Activity: Print every one of the records verbatim, omitting nothing.

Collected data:
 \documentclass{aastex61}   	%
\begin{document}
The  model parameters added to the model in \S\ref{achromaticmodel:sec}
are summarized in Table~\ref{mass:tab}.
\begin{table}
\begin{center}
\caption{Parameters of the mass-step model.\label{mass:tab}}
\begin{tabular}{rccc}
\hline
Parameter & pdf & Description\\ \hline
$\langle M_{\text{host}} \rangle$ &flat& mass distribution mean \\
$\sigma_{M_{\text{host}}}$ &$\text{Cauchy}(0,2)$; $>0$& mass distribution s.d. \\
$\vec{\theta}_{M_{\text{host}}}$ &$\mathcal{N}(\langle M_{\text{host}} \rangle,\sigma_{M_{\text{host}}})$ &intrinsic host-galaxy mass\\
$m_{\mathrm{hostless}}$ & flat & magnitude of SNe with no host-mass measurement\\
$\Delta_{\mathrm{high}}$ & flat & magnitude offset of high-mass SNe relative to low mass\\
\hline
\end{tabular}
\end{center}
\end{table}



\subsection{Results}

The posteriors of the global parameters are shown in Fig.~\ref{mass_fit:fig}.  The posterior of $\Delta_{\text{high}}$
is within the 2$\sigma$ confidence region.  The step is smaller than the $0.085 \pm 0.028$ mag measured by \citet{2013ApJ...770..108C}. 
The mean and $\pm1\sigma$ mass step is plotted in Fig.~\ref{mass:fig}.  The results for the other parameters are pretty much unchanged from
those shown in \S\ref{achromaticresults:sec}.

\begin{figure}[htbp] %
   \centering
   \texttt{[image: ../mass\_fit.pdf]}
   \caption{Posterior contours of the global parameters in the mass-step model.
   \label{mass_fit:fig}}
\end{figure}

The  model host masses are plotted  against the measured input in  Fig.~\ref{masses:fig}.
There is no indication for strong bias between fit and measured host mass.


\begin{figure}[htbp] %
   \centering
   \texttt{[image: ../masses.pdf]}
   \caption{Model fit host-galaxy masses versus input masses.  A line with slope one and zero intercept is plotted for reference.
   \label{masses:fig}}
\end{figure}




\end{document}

Written response:
 \documentclass{aastex61}   	%
\begin{document}
The  model parameters added to the model in \S\ref{achromaticmodel:sec}
are summarized in Table~\ref{mass:tab}.
\begin{table}
\begin{center}
\caption{Parameters of the mass-step model.\label{mass:tab}}
\begin{tabular}{rccc}
\hline
Parameter & pdf & Description\\ \hline
$\langle M_{\text{host}} \rangle$ &flat& mass distribution mean \\
$\sigma_{M_{\text{host}}}$ &$\text{Cauchy}(0,2)$; $>0$& mass distribution s.d. \\
$\vec{\theta}_{M_{\text{host}}}$ &$\mathcal{N}(\langle M_{\text{host}} \rangle,\sigma_{M_{\text{host}}})$ &intrinsic host-galaxy mass\\
$m_{\mathrm{hostless}}$ & flat & magnitude of SNe with no host-mass measurement\\
$\Delta_{\mathrm{high}}$ & flat & magnitude offset of high-mass SNe relative to low mass\\
\hline
\end{tabular}
\end{center}
\end{table}



\subsection{Results}

The posteriors of the global parameters are shown in Fig.~\ref{mass_fit:fig}.  The posterior of $\Delta_{\text{high}}$
is within the 2$\sigma$ confidence region.  The step is smaller than the $0.085 \pm 0.028$ mag measured by \citet{2013ApJ...770..108C}. 
The mean and $\pm1\sigma$ mass step is plotted in Fig.~\ref{mass:fig}.  The results for the other parameters are pretty much unchanged from
those shown in \S\ref{achromaticresults:sec}.

\begin{figure}[htbp] %
   \centering
   \texttt{[image: ../mass\_fit.pdf]}
   \caption{Posterior contours of the global parameters in the mass-step model.
   \label{mass_fit:fig}}
\end{figure}

The  model host masses are plotted  against the measured input in  Fig.~\ref{masses:fig}.
There is no indication for strong bias between fit and measured host mass.


\begin{figure}[htbp] %
   \centering
   \texttt{[image: ../masses.pdf]}
   \caption{Model fit host-galaxy masses versus input masses.  A line with slope one and zero intercept is plotted for reference.
   \label{masses:fig}}
\end{figure}




\end{document}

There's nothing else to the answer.